**Problem to solve**.
How many lines of the data include the string "bots"? State that number alone.

**Raw data**.
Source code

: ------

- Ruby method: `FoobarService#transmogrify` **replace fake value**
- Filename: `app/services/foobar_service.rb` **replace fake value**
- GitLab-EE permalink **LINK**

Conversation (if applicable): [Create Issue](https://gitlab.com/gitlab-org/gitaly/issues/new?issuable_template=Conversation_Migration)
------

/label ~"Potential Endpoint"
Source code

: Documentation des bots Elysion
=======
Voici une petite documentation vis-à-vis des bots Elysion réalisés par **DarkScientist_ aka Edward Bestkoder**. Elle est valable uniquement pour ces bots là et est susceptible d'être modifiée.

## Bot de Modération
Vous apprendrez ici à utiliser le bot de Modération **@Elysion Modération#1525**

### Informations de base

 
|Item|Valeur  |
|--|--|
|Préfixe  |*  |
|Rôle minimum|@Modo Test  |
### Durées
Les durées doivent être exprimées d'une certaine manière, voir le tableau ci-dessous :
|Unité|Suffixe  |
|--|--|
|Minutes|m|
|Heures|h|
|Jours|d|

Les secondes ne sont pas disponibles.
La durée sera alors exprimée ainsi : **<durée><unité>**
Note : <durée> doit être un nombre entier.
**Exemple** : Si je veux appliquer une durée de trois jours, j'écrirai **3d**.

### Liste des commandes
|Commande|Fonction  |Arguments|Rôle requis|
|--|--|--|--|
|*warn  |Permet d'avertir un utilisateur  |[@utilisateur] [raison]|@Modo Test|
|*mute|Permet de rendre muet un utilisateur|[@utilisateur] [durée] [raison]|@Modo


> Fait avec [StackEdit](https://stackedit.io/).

**Solution to the exercise**.
2